## Input for this task:
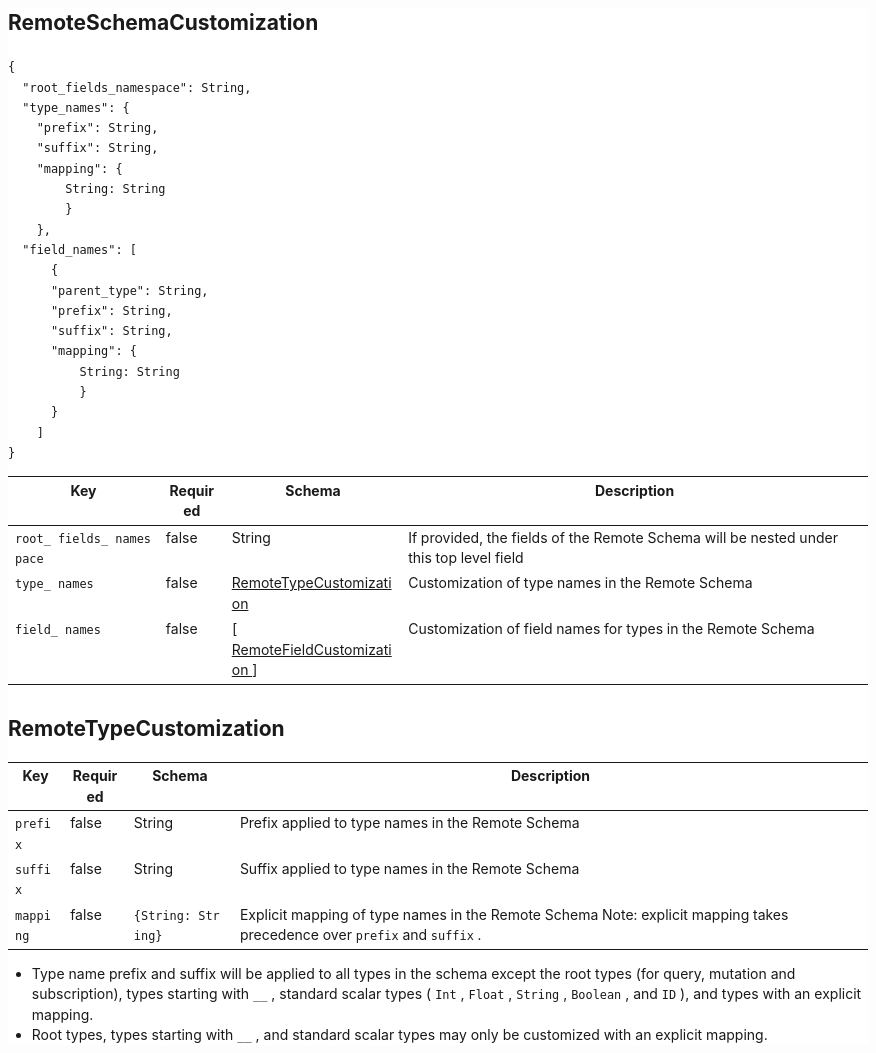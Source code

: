 ## RemoteSchemaCustomization​

```
{
  "root_fields_namespace": String,
  "type_names": {
    "prefix": String,
    "suffix": String,
    "mapping": {
        String: String
        }
    },
  "field_names": [
      {
      "parent_type": String,
      "prefix": String,
      "suffix": String,
      "mapping": {
          String: String
          }
      }
    ]
}
```

| Key | Required | Schema | Description |
|---|---|---|---|
|  `root_ fields_ namespace`  | false | String | If provided, the fields of the Remote Schema will be nested under this top level field |
|  `type_ names`  | false | [ RemoteTypeCustomization ](https://hasura.io/docs/latest/api-reference/syntax-defs/#stored-procedure-configuration/#remotetypecustomization) | Customization of type names in the Remote Schema |
|  `field_ names`  | false | [[ RemoteFieldCustomization ](https://hasura.io/docs/latest/api-reference/syntax-defs/#stored-procedure-configuration/#remotefieldcustomization)] | Customization of field names for types in the Remote Schema |


## RemoteTypeCustomization​

| Key | Required | Schema | Description |
|---|---|---|---|
|  `prefix`  | false | String | Prefix applied to type names in the Remote Schema |
|  `suffix`  | false | String | Suffix applied to type names in the Remote Schema |
|  `mapping`  | false |  `{String: String}`  | Explicit mapping of type names in the Remote Schema Note: explicit mapping takes precedence over `prefix` and `suffix` . |


- Type name prefix and suffix will be applied to all types in the schema except the root types (for query, mutation and
subscription), types starting with `__` , standard scalar types ( `Int` , `Float` , `String` , `Boolean` , and `ID` ), and
types with an explicit mapping.
- Root types, types starting with `__` , and standard scalar types may only be customized with an explicit mapping.
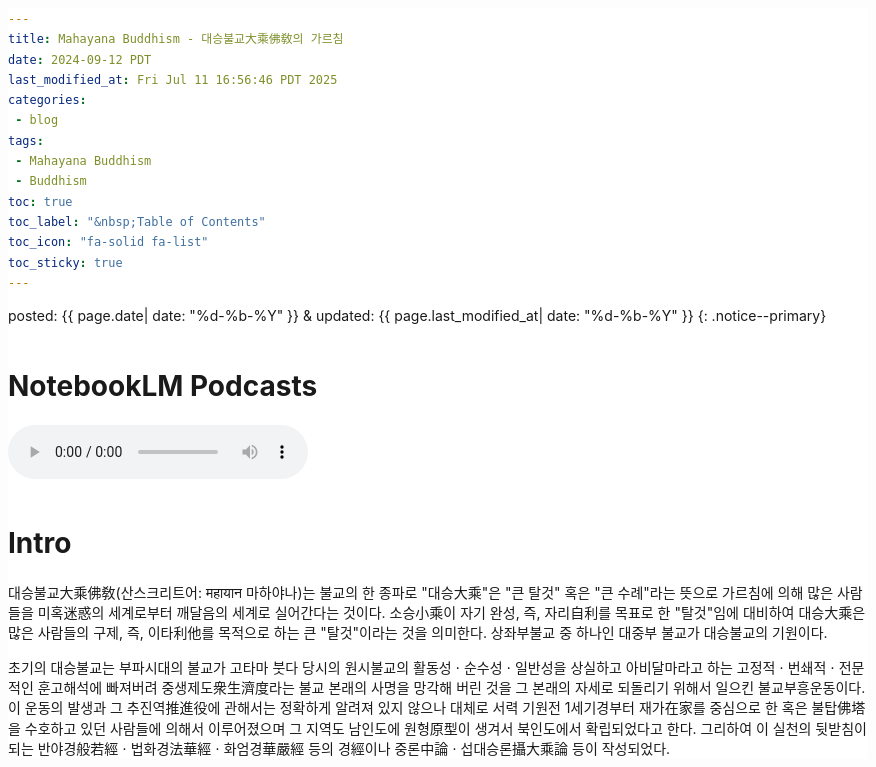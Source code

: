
 ```yaml
---
title: Mahayana Buddhism - 대승불교大乘佛敎의 가르침
date: 2024-09-12 PDT
last_modified_at: Fri Jul 11 16:56:46 PDT 2025
categories:
 - blog
tags:
 - Mahayana Buddhism
 - Buddhism
toc: true
toc_label: "&nbsp;Table of Contents"
toc_icon: "fa-solid fa-list"
toc_sticky: true
---
```


posted: {{ page.date| date: "%d-%b-%Y" }}
&amp;
updated: {{ page.last_modified_at| date: "%d-%b-%Y" }}
{: .notice--primary}

# NotebookLM Podcasts

<audio id="podcast-1" controls>
	<source type="audio/wav" src="/resource/posts/2024-09-12-PDT - Mahayana Buddhism/NotebookLM/Mahayana Buddhism & Ways to Awakening-01.wav">
	Your browser does not support this shorter audio element.
</audio>

<h1 id="intro">
	Intro
</h1>

대승불교大乘佛敎(산스크리트어: महायान 마하야나)는 불교의 한 종파로
"대승大乘"은 "큰 탈것" 혹은 "큰 수례"라는 뜻으로
가르침에 의해 많은 사람들을 미혹迷惑의 세계로부터 깨달음의 세계로 실어간다는 것이다.
소승小乘이 자기 완성, 즉, 자리自利를 목표로 한 "탈것"임에 대비하여
대승大乘은 많은 사람들의 구제, 즉, 이타利他를 목적으로 하는 큰 "탈것"이라는 것을 의미한다.
상좌부불교 중 하나인 대중부 불교가 대승불교의 기원이다.

초기의 대승불교는 부파시대의 불교가
고타마 붓다 당시의 원시불교의
활동성&nbsp;&sdot;&nbsp;순수성&nbsp;&sdot;&nbsp;일반성을 상실하고
아비달마라고 하는 고정적&nbsp;&sdot;&nbsp;번쇄적&nbsp;&sdot;&nbsp;전문적인 훈고해석에 빠져버려
중생제도衆生濟度라는 불교 본래의 사명을 망각해 버린 것을 그 본래의 자세로 되돌리기 위해서 일으킨
불교부흥운동이다.
이 운동의 발생과 그 추진역推進役에 관해서는 정확하게 알려져 있지 않으나
대체로 서력 기원전 1세기경부터 재가在家를 중심으로 한 혹은 불탑佛塔을 수호하고 있던 사람들에 의해서 이루어졌으며
그 지역도 남인도에 원형原型이 생겨서 북인도에서 확립되었다고 한다.
그리하여 이 실천의 뒷받침이 되는 반야경般若經&nbsp;&sdot;&nbsp;법화경法華經&nbsp;&sdot;&nbsp;화엄경華嚴經 등의
경經이나 중론中論&nbsp;&sdot;&nbsp;섭대승론攝大乘論 등이 작성되었다.
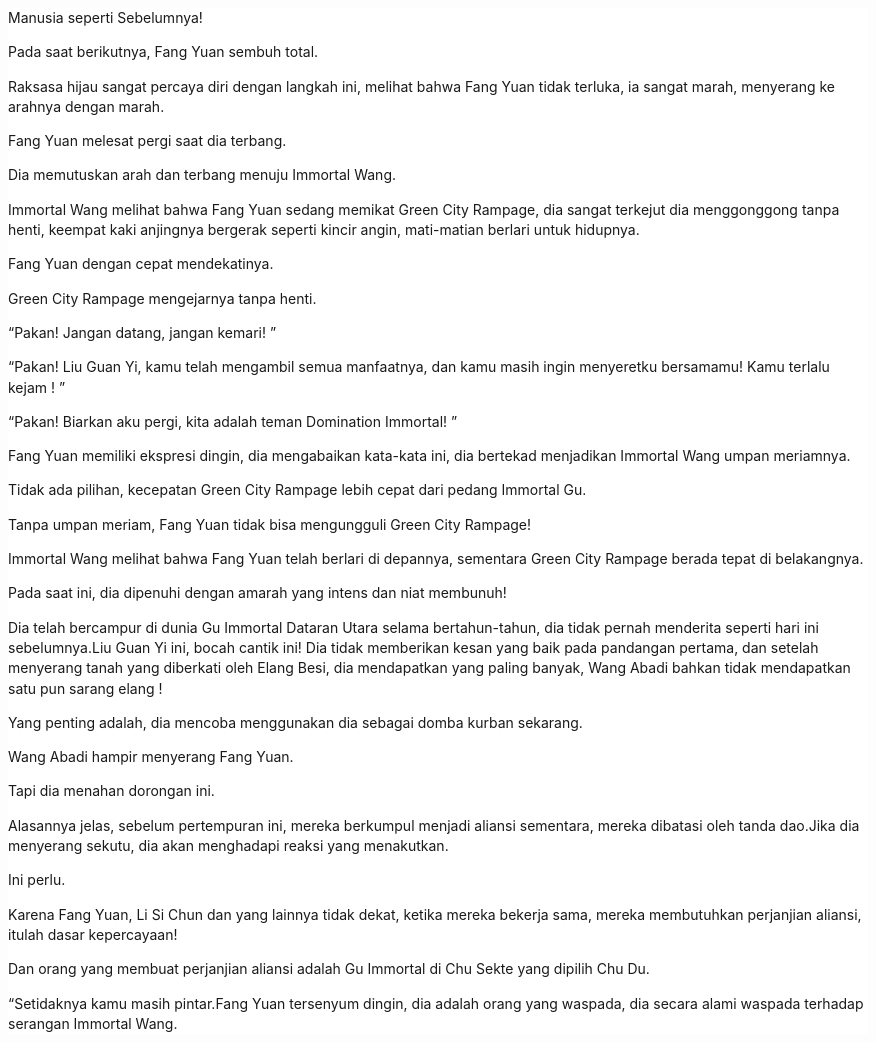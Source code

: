 Manusia seperti Sebelumnya!

Pada saat berikutnya, Fang Yuan sembuh total.

Raksasa hijau sangat percaya diri dengan langkah ini, melihat bahwa Fang Yuan tidak terluka, ia sangat marah, menyerang ke arahnya dengan marah.

Fang Yuan melesat pergi saat dia terbang.

Dia memutuskan arah dan terbang menuju Immortal Wang.

Immortal Wang melihat bahwa Fang Yuan sedang memikat Green City Rampage, dia sangat terkejut dia menggonggong tanpa henti, keempat kaki anjingnya bergerak seperti kincir angin, mati-matian berlari untuk hidupnya.

Fang Yuan dengan cepat mendekatinya.

Green City Rampage mengejarnya tanpa henti.

“Pakan! Jangan datang, jangan kemari! ”

“Pakan! Liu Guan Yi, kamu telah mengambil semua manfaatnya, dan kamu masih ingin menyeretku bersamamu! Kamu terlalu kejam ! ”

“Pakan! Biarkan aku pergi, kita adalah teman Domination Immortal! ”

Fang Yuan memiliki ekspresi dingin, dia mengabaikan kata-kata ini, dia bertekad menjadikan Immortal Wang umpan meriamnya.

Tidak ada pilihan, kecepatan Green City Rampage lebih cepat dari pedang Immortal Gu.



Tanpa umpan meriam, Fang Yuan tidak bisa mengungguli Green City Rampage!

Immortal Wang melihat bahwa Fang Yuan telah berlari di depannya, sementara Green City Rampage berada tepat di belakangnya.

Pada saat ini, dia dipenuhi dengan amarah yang intens dan niat membunuh!

Dia telah bercampur di dunia Gu Immortal Dataran Utara selama bertahun-tahun, dia tidak pernah menderita seperti hari ini sebelumnya.Liu Guan Yi ini, bocah cantik ini! Dia tidak memberikan kesan yang baik pada pandangan pertama, dan setelah menyerang tanah yang diberkati oleh Elang Besi, dia mendapatkan yang paling banyak, Wang Abadi bahkan tidak mendapatkan satu pun sarang elang !

Yang penting adalah, dia mencoba menggunakan dia sebagai domba kurban sekarang.

Wang Abadi hampir menyerang Fang Yuan.

Tapi dia menahan dorongan ini.

Alasannya jelas, sebelum pertempuran ini, mereka berkumpul menjadi aliansi sementara, mereka dibatasi oleh tanda dao.Jika dia menyerang sekutu, dia akan menghadapi reaksi yang menakutkan.

Ini perlu.

Karena Fang Yuan, Li Si Chun dan yang lainnya tidak dekat, ketika mereka bekerja sama, mereka membutuhkan perjanjian aliansi, itulah dasar kepercayaan!

Dan orang yang membuat perjanjian aliansi adalah Gu Immortal di Chu Sekte yang dipilih Chu Du.

“Setidaknya kamu masih pintar.Fang Yuan tersenyum dingin, dia adalah orang yang waspada, dia secara alami waspada terhadap serangan Immortal Wang.

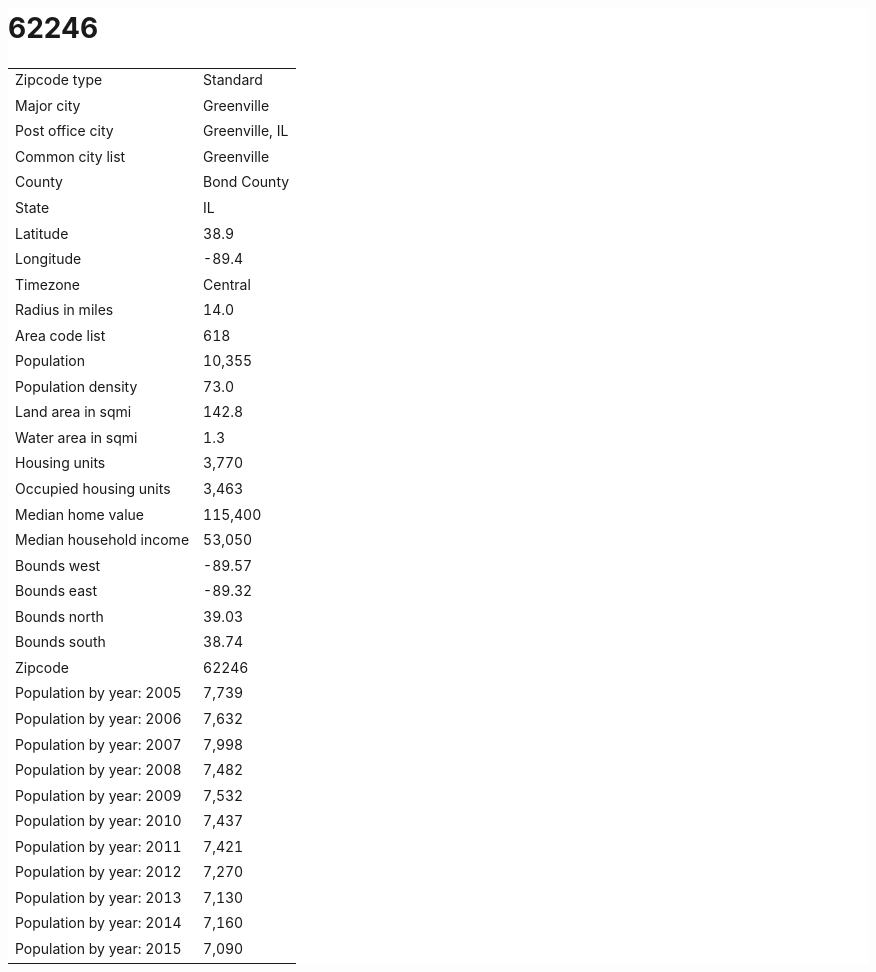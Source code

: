 62246
=====
|||
|--|--|
|Zipcode type|Standard|
|Major city|Greenville|
|Post office city|Greenville, IL|
|Common city list|Greenville|
|County|Bond County|
|State|IL|
|Latitude|38.9|
|Longitude|-89.4|
|Timezone|Central|
|Radius in miles|14.0|
|Area code list|618|
|Population|10,355|
|Population density|73.0|
|Land area in sqmi|142.8|
|Water area in sqmi|1.3|
|Housing units|3,770|
|Occupied housing units|3,463|
|Median home value|115,400|
|Median household income|53,050|
|Bounds west|-89.57|
|Bounds east|-89.32|
|Bounds north|39.03|
|Bounds south|38.74|
|Zipcode|62246|
|Population by year: 2005|7,739|
|Population by year: 2006|7,632|
|Population by year: 2007|7,998|
|Population by year: 2008|7,482|
|Population by year: 2009|7,532|
|Population by year: 2010|7,437|
|Population by year: 2011|7,421|
|Population by year: 2012|7,270|
|Population by year: 2013|7,130|
|Population by year: 2014|7,160|
|Population by year: 2015|7,090|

## What is needed:
Output the lines of the records above exactly as they appear, from the line containing "- Type name" through the line containing "types with an explicit mapping.".

## Answer section:
- Type name prefix and suffix will be applied to all types in the schema except the root types (for query, mutation and
subscription), types starting with `__` , standard scalar types ( `Int` , `Float` , `String` , `Boolean` , and `ID` ), and
types with an explicit mapping.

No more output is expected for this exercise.